• _Material for this exercise_:
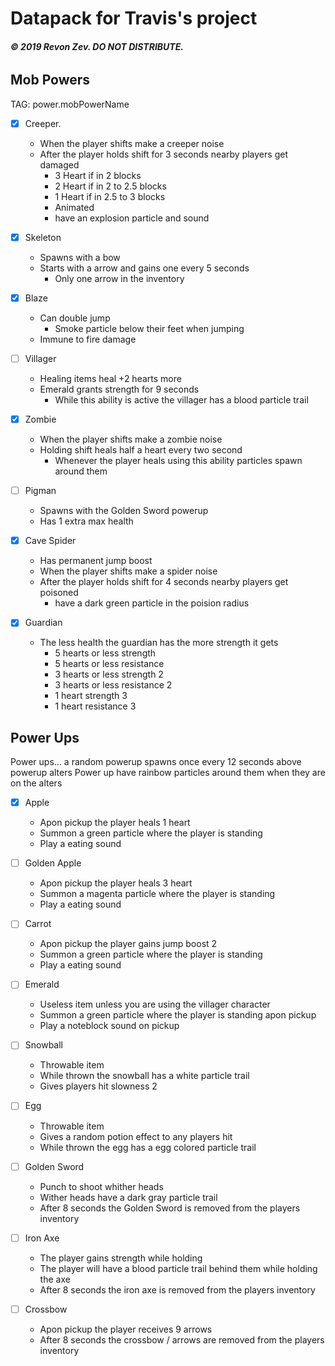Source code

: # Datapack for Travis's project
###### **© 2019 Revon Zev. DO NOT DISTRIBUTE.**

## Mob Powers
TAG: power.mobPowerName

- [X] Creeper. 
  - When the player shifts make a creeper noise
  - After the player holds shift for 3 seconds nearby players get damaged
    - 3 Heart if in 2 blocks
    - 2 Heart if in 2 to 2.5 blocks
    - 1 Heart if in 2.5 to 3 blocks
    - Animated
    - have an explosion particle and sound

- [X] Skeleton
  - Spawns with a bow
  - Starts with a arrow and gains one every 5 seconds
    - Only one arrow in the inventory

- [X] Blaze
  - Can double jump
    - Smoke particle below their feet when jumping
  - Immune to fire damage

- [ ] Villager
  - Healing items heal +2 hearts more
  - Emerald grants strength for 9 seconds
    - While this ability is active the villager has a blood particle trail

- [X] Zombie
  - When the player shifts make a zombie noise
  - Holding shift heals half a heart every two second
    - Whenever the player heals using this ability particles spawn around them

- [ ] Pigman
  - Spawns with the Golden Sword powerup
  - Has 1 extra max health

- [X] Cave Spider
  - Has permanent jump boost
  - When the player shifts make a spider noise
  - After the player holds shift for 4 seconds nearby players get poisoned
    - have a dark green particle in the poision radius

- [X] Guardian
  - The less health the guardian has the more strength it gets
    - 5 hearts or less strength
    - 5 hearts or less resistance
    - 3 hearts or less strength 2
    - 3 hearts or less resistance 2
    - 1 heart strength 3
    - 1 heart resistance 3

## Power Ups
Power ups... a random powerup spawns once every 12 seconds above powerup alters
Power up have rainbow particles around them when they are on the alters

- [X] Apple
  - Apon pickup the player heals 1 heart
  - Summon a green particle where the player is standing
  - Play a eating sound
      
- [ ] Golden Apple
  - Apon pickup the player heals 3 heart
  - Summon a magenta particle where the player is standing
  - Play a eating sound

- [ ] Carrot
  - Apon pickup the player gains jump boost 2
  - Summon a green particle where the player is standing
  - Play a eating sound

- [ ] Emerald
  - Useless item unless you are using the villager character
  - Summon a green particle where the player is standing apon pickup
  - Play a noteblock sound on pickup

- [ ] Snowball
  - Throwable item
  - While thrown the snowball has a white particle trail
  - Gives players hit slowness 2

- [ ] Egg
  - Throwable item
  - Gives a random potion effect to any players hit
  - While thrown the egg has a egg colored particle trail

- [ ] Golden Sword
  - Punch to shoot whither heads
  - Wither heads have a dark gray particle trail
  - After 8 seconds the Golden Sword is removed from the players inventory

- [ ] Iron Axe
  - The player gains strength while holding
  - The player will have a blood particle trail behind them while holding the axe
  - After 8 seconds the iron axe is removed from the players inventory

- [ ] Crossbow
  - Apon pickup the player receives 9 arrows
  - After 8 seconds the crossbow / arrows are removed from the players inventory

==

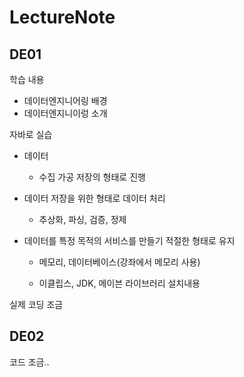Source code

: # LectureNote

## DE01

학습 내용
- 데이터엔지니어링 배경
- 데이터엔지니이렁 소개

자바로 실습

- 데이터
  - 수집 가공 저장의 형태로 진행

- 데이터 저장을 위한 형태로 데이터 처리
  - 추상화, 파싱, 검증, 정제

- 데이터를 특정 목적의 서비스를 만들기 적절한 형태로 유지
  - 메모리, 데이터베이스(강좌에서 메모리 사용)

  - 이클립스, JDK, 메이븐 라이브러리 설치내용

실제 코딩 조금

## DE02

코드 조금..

• _Exercise description_:
Would you copy, unchanged, the stretch of the records above that begins at the line containing "- Can double jump" and ends at the line containing "Power ups... a", and only that?

• _Answer space_:
  - Can double jump
    - Smoke particle below their feet when jumping
  - Immune to fire damage

- [ ] Villager
  - Healing items heal +2 hearts more
  - Emerald grants strength for 9 seconds
    - While this ability is active the villager has a blood particle trail

- [X] Zombie
  - When the player shifts make a zombie noise
  - Holding shift heals half a heart every two second
    - Whenever the player heals using this ability particles spawn around them

- [ ] Pigman
  - Spawns with the Golden Sword powerup
  - Has 1 extra max health

- [X] Cave Spider
  - Has permanent jump boost
  - When the player shifts make a spider noise
  - After the player holds shift for 4 seconds nearby players get poisoned
    - have a dark green particle in the poision radius

- [X] Guardian
  - The less health the guardian has the more strength it gets
    - 5 hearts or less strength
    - 5 hearts or less resistance
    - 3 hearts or less strength 2
    - 3 hearts or less resistance 2
    - 1 heart strength 3
    - 1 heart resistance 3

## Power Ups
Power ups... a random powerup spawns once every 12 seconds above powerup alters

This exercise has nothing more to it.